• [TASK DETAILS]: All lines up to and including the one that contains "The LORD is good, a" are to be transcribed exactly, starting from the first line of the records.

• [RECORD SET]:
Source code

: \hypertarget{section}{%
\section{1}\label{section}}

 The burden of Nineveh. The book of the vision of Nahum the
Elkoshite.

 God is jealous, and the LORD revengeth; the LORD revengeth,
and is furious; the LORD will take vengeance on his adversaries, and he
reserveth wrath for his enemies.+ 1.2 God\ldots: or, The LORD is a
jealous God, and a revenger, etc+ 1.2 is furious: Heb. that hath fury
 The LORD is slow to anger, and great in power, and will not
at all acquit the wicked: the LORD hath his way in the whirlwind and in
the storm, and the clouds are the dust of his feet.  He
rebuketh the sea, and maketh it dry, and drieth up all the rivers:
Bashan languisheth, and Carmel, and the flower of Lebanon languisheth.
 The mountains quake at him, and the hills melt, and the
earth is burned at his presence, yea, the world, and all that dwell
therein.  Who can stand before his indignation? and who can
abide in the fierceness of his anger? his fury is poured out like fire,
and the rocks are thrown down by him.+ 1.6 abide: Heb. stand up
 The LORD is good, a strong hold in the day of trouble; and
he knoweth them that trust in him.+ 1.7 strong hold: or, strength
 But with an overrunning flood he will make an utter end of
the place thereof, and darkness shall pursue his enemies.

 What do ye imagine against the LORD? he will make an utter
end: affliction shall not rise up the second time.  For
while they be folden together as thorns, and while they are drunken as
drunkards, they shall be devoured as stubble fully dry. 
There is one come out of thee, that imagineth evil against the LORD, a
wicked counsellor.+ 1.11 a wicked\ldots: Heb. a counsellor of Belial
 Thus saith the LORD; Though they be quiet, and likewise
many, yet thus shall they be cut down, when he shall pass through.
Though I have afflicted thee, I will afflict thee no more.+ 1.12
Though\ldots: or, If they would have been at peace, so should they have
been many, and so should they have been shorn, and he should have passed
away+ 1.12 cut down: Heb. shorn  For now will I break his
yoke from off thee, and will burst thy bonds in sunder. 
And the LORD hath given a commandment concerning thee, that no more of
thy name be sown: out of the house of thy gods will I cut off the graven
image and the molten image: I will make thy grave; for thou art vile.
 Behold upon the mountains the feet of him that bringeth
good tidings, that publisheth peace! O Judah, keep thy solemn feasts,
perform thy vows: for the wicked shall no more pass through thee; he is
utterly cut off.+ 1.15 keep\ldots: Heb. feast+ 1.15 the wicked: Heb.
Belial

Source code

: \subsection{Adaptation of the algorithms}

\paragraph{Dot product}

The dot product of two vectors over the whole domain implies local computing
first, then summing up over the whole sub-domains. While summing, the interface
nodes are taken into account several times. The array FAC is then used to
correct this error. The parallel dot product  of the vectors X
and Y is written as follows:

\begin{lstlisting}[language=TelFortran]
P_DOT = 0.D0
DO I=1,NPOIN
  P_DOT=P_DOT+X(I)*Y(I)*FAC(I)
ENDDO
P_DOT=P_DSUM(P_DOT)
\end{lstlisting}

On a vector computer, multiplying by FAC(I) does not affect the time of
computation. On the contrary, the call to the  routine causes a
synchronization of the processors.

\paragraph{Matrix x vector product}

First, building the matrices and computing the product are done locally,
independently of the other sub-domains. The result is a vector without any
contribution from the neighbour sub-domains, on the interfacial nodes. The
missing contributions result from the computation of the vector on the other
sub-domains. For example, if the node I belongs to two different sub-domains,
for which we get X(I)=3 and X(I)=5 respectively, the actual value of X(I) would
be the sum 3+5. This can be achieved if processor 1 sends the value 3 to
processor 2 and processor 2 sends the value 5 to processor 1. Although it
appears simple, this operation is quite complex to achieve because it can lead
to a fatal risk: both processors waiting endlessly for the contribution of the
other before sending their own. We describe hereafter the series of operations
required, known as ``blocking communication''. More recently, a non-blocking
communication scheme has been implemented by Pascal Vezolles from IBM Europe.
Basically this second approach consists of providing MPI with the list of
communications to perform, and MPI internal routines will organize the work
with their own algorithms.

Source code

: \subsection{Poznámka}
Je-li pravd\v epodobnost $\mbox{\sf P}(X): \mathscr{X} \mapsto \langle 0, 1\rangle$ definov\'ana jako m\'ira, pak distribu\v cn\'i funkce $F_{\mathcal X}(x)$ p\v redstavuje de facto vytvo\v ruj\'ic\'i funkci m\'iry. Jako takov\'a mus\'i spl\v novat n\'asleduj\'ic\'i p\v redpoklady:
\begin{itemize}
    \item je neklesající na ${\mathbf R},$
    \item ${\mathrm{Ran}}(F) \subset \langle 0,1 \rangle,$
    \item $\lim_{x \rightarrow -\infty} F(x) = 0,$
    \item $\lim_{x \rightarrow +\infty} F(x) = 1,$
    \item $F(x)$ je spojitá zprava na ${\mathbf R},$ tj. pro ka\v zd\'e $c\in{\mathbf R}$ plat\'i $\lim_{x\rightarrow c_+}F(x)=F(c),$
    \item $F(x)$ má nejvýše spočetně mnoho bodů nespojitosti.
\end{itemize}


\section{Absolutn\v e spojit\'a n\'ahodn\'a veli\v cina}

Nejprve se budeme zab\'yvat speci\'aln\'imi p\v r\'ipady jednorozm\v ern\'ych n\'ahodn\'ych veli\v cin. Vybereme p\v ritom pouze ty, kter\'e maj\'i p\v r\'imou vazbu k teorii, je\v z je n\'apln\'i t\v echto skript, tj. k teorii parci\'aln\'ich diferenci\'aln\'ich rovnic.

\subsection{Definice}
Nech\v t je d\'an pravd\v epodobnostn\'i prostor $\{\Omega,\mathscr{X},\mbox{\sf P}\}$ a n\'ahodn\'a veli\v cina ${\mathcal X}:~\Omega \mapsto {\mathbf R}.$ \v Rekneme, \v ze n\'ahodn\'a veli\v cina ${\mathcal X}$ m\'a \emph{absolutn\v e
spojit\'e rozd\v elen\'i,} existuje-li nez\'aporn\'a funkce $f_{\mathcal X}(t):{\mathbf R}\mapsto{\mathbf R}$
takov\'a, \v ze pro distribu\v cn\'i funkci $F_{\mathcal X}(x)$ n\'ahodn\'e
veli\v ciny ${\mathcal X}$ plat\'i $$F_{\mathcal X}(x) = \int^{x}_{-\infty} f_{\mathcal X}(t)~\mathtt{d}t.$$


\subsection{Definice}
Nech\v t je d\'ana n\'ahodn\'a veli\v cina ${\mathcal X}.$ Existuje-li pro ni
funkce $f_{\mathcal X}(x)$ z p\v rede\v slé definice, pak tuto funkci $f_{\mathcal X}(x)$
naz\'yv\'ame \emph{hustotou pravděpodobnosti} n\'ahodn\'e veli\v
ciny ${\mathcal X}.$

• [ANSWER TO THIS EXERCISE]:
Source code

: \hypertarget{section}{%
\section{1}\label{section}}

 The burden of Nineveh. The book of the vision of Nahum the
Elkoshite.

 God is jealous, and the LORD revengeth; the LORD revengeth,
and is furious; the LORD will take vengeance on his adversaries, and he
reserveth wrath for his enemies.+ 1.2 God\ldots: or, The LORD is a
jealous God, and a revenger, etc+ 1.2 is furious: Heb. that hath fury
 The LORD is slow to anger, and great in power, and will not
at all acquit the wicked: the LORD hath his way in the whirlwind and in
the storm, and the clouds are the dust of his feet.  He
rebuketh the sea, and maketh it dry, and drieth up all the rivers:
Bashan languisheth, and Carmel, and the flower of Lebanon languisheth.
 The mountains quake at him, and the hills melt, and the
earth is burned at his presence, yea, the world, and all that dwell
therein.  Who can stand before his indignation? and who can
abide in the fierceness of his anger? his fury is poured out like fire,
and the rocks are thrown down by him.+ 1.6 abide: Heb. stand up
 The LORD is good, a strong hold in the day of trouble; and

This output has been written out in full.